§ Records for this task
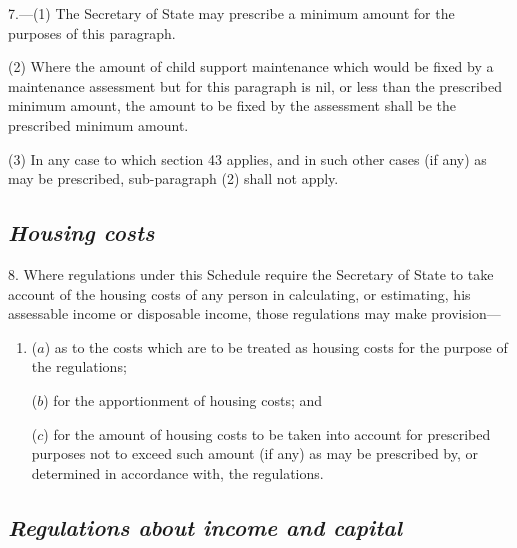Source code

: \documentclass[12pt,a4paper]{article}
\begin{document}
7.---(1) The Secretary of State may prescribe a minimum amount for the purposes of this paragraph.

(2) Where the amount of child support maintenance which would be fixed by a maintenance assessment but for this paragraph is nil, or less than the prescribed minimum amount, the amount to be fixed by the assessment shall be the prescribed minimum amount.

(3) In any case to which section 43 applies, and in such other cases (if any) as may be prescribed, sub-paragraph (2)  shall not apply.

\subsection*{\itshape Housing costs}

8. Where regulations under this Schedule require 
the Secretary of State  %
to take account of the housing costs of any person in calculating, or estimating, his assessable income or disposable income, those regulations may make provision—
\begin{enumerate}\item[]
($a$) as to the costs which are to be treated as housing costs for the purpose of the regulations;

($b$) for the apportionment of housing costs; and

($c$) for the amount of housing costs to be taken into account for prescribed purposes not to exceed such amount (if any) as may be prescribed by, or determined in accordance with, the regulations.
\end{enumerate}


\subsection*{\itshape Regulations about income and capital}
\end{document}
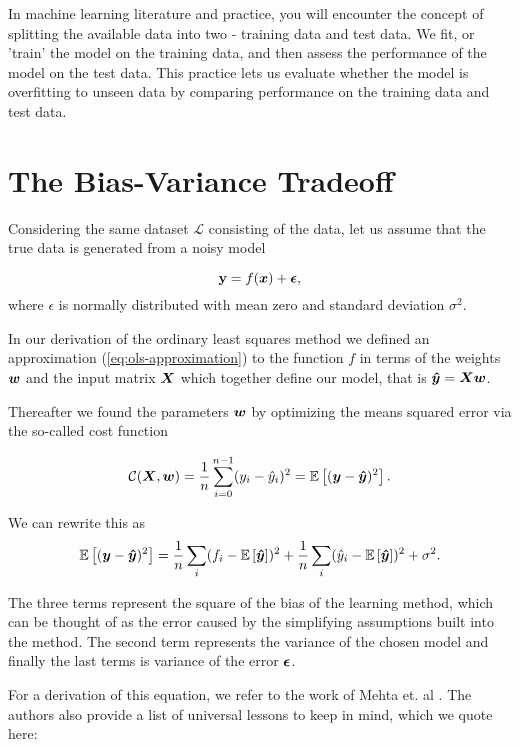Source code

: In machine learning literature and practice, you will encounter the concept of
splitting the available data into two - training data and test data. We fit, or 'train'
the model on the training data, and then assess the performance of the model on the 
test data. This practice lets us evaluate whether the model is overfitting to unseen
data by comparing performance on the training data and test data.

\section{The Bias-Variance Tradeoff}\label{sec:bias-variance}
Considering the same dataset $\mathcal{L}$ consisting of the data,
let us assume that the true data is generated from a noisy model

$$\mathbf{y}=f({\boldsymbol{x}}) + {\boldsymbol{\epsilon}},$$
where $\epsilon$ is normally distributed with mean zero and standard deviation $\sigma^2$.

In our derivation of the ordinary least squares method we defined
an approximation (\ref{eq:ols-approximation}) to the function $f$ in terms of the 
weights ${\boldsymbol{w}}$ and the input matrix ${\boldsymbol{X}}$ which together define our model,
that is ${\boldsymbol{\hat{y}}}={\boldsymbol{X}}{\boldsymbol{w}}$. 

Thereafter we found the parameters ${\boldsymbol{w}}$ by optimizing the means squared error via the so-called cost function

$$\mathcal{C}({\boldsymbol{X}},{\boldsymbol{w}}) =\frac{1}{n}\sum_{i=0}^{n-1}(y_i-\hat{y}_i)^2=\mathbb{E}\left[({\boldsymbol{y}}-{\boldsymbol{\hat{y}}})^2\right].$$

We can rewrite this as 
$$\mathbb{E}\left[({\boldsymbol{y}}-{\boldsymbol{\hat{y}}})^2\right]=\frac{1}{n}\sum_i(f_i-\mathbb{E}\left[{\boldsymbol{\hat{y}}}\right])^2+\frac{1}{n}\sum_i(\hat{y}_i-\mathbb{E}\left[{\boldsymbol{\hat{y}}}\right])^2+\sigma^2.$$

The three terms represent the square of the bias of the learning
method, which can be thought of as the error caused by the simplifying
assumptions built into the method. The second term represents the
variance of the chosen model and finally the last terms is variance of
the error ${\boldsymbol{\epsilon}}$.

For a derivation of this equation, we refer to the work of Mehta et. al \cite{Mehta2019}.
The authors also provide a list of universal lessons to keep in mind, which we quote here:

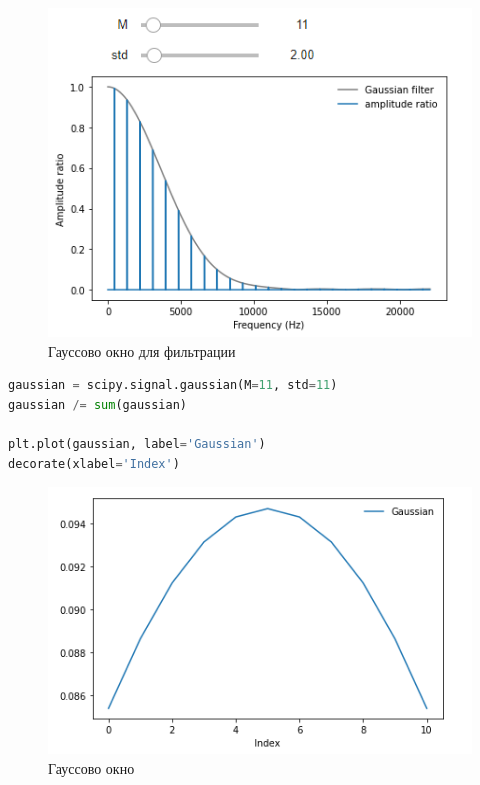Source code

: \begin{figure}[H]
	\begin{center}
		\includegraphics[scale=1]{fig/lab08/lab08_01.png}
		\caption{Гауссово окно для фильтрации}
	\end{center}
\end{figure}

\begin{lstlisting}[language=Python]
gaussian = scipy.signal.gaussian(M=11, std=11)
gaussian /= sum(gaussian)

plt.plot(gaussian, label='Gaussian')
decorate(xlabel='Index')
\end{lstlisting}

\begin{figure}[H]
	\begin{center}
		\includegraphics[scale=0.7]{fig/lab08/lab08_02.png}
		\caption{Гауссово окно}
	\end{center}
\end{figure}

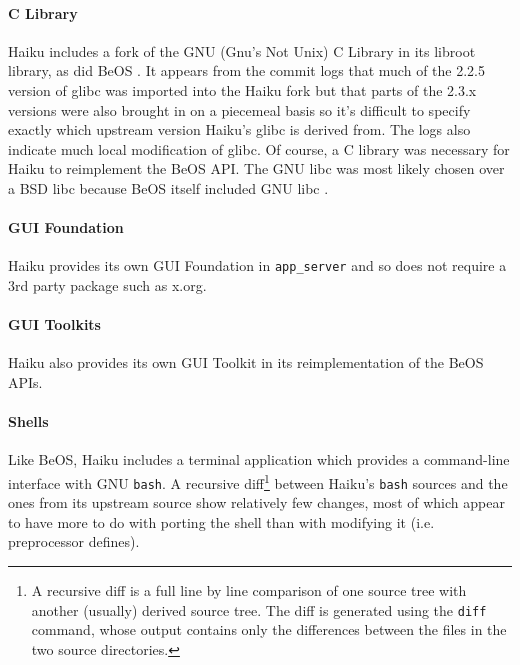 \documentclass{article}
\begin{document}
\paragraph{C Library}
Haiku includes a fork of the GNU (Gnu's Not Unix) C Library in its
libroot library, as did BeOS \cite{GlibCWiki}.  It appears from the
commit logs that much of the 2.2.5 version of glibc was imported into
the Haiku fork
\cite{HaikuLibrootGlibcOld} but that parts of the 2.3.x versions were
also brought in on a piecemeal basis \cite{HaikuLibrootGlibcRecent} so
it's difficult to specify exactly which upstream version Haiku's glibc
is derived from.  The logs also indicate much local modification of
glibc.  Of course, a C library was necessary for Haiku to reimplement
the BeOS API.  The GNU libc was most likely chosen over a BSD libc
because BeOS itself included GNU libc \cite{GlibCWiki}.

\paragraph{GUI Foundation}
Haiku provides its own GUI Foundation in \texttt{app\_server} and so
does not require a 3rd party package such as x.org.

\paragraph{GUI Toolkits}
Haiku also provides its own GUI Toolkit in its reimplementation of the
BeOS APIs.

\paragraph{Shells}
Like BeOS, Haiku includes a terminal application which provides a
command-line interface with GNU \texttt{bash}.  A recursive
diff\footnote{A recursive diff is a full line by line comparison of
one source tree with another (usually) derived source tree.  The diff
is generated using the \texttt{diff} command, whose output contains
only the differences between the files in the two source directories.}
between Haiku's \texttt{bash} sources and the ones from its upstream
source show relatively few changes, most of which appear to have more
to do with porting the shell than with modifying it (i.e. preprocessor
defines).
\end{document}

§ Problem to work on
Pictures excluded, set down all the entries exactly.

§ Response
Source code

: \documentclass[12pt,a4paper]{article}
\begin{document}
7.---(1) The Secretary of State may prescribe a minimum amount for the purposes of this paragraph.

(2) Where the amount of child support maintenance which would be fixed by a maintenance assessment but for this paragraph is nil, or less than the prescribed minimum amount, the amount to be fixed by the assessment shall be the prescribed minimum amount.

(3) In any case to which section 43 applies, and in such other cases (if any) as may be prescribed, sub-paragraph (2)  shall not apply.

\subsection*{\itshape Housing costs}

8. Where regulations under this Schedule require 
the Secretary of State  %
to take account of the housing costs of any person in calculating, or estimating, his assessable income or disposable income, those regulations may make provision—
\begin{enumerate}\item[]
($a$) as to the costs which are to be treated as housing costs for the purpose of the regulations;

($b$) for the apportionment of housing costs; and

($c$) for the amount of housing costs to be taken into account for prescribed purposes not to exceed such amount (if any) as may be prescribed by, or determined in accordance with, the regulations.
\end{enumerate}


\subsection*{\itshape Regulations about income and capital}
\end{document}
Source code

: In machine learning literature and practice, you will encounter the concept of
splitting the available data into two - training data and test data. We fit, or 'train'
the model on the training data, and then assess the performance of the model on the 
test data. This practice lets us evaluate whether the model is overfitting to unseen
data by comparing performance on the training data and test data.

\section{The Bias-Variance Tradeoff}\label{sec:bias-variance}
Considering the same dataset $\mathcal{L}$ consisting of the data,
let us assume that the true data is generated from a noisy model

$$\mathbf{y}=f({\boldsymbol{x}}) + {\boldsymbol{\epsilon}},$$
where $\epsilon$ is normally distributed with mean zero and standard deviation $\sigma^2$.

In our derivation of the ordinary least squares method we defined
an approximation (\ref{eq:ols-approximation}) to the function $f$ in terms of the 
weights ${\boldsymbol{w}}$ and the input matrix ${\boldsymbol{X}}$ which together define our model,
that is ${\boldsymbol{\hat{y}}}={\boldsymbol{X}}{\boldsymbol{w}}$. 

Thereafter we found the parameters ${\boldsymbol{w}}$ by optimizing the means squared error via the so-called cost function

$$\mathcal{C}({\boldsymbol{X}},{\boldsymbol{w}}) =\frac{1}{n}\sum_{i=0}^{n-1}(y_i-\hat{y}_i)^2=\mathbb{E}\left[({\boldsymbol{y}}-{\boldsymbol{\hat{y}}})^2\right].$$

We can rewrite this as 
$$\mathbb{E}\left[({\boldsymbol{y}}-{\boldsymbol{\hat{y}}})^2\right]=\frac{1}{n}\sum_i(f_i-\mathbb{E}\left[{\boldsymbol{\hat{y}}}\right])^2+\frac{1}{n}\sum_i(\hat{y}_i-\mathbb{E}\left[{\boldsymbol{\hat{y}}}\right])^2+\sigma^2.$$

The three terms represent the square of the bias of the learning
method, which can be thought of as the error caused by the simplifying
assumptions built into the method. The second term represents the
variance of the chosen model and finally the last terms is variance of
the error ${\boldsymbol{\epsilon}}$.

For a derivation of this equation, we refer to the work of Mehta et. al \cite{Mehta2019}.
The authors also provide a list of universal lessons to keep in mind, which we quote here:

Source code

: \begin{figure}[H]
	\begin{center}
		\includegraphics[scale=1]{fig/lab08/lab08_01.png}
		\caption{Гауссово окно для фильтрации}
	\end{center}
\end{figure}

\begin{lstlisting}[language=Python]
gaussian = scipy.signal.gaussian(M=11, std=11)
gaussian /= sum(gaussian)

plt.plot(gaussian, label='Gaussian')
decorate(xlabel='Index')
\end{lstlisting}

\begin{figure}[H]
	\begin{center}
		\includegraphics[scale=0.7]{fig/lab08/lab08_02.png}
		\caption{Гауссово окно}
	\end{center}
\end{figure}

 \documentclass{article}
\begin{document}
\paragraph{C Library}
Haiku includes a fork of the GNU (Gnu's Not Unix) C Library in its
libroot library, as did BeOS \cite{GlibCWiki}.  It appears from the
commit logs that much of the 2.2.5 version of glibc was imported into
the Haiku fork
\cite{HaikuLibrootGlibcOld} but that parts of the 2.3.x versions were
also brought in on a piecemeal basis \cite{HaikuLibrootGlibcRecent} so
it's difficult to specify exactly which upstream version Haiku's glibc
is derived from.  The logs also indicate much local modification of
glibc.  Of course, a C library was necessary for Haiku to reimplement
the BeOS API.  The GNU libc was most likely chosen over a BSD libc
because BeOS itself included GNU libc \cite{GlibCWiki}.

\paragraph{GUI Foundation}
Haiku provides its own GUI Foundation in \texttt{app\_server} and so
does not require a 3rd party package such as x.org.

\paragraph{GUI Toolkits}
Haiku also provides its own GUI Toolkit in its reimplementation of the
BeOS APIs.

\paragraph{Shells}
Like BeOS, Haiku includes a terminal application which provides a
command-line interface with GNU \texttt{bash}.  A recursive
diff\footnote{A recursive diff is a full line by line comparison of
one source tree with another (usually) derived source tree.  The diff
is generated using the \texttt{diff} command, whose output contains
only the differences between the files in the two source directories.}
between Haiku's \texttt{bash} sources and the ones from its upstream
source show relatively few changes, most of which appear to have more
to do with porting the shell than with modifying it (i.e. preprocessor
defines).
\end{document}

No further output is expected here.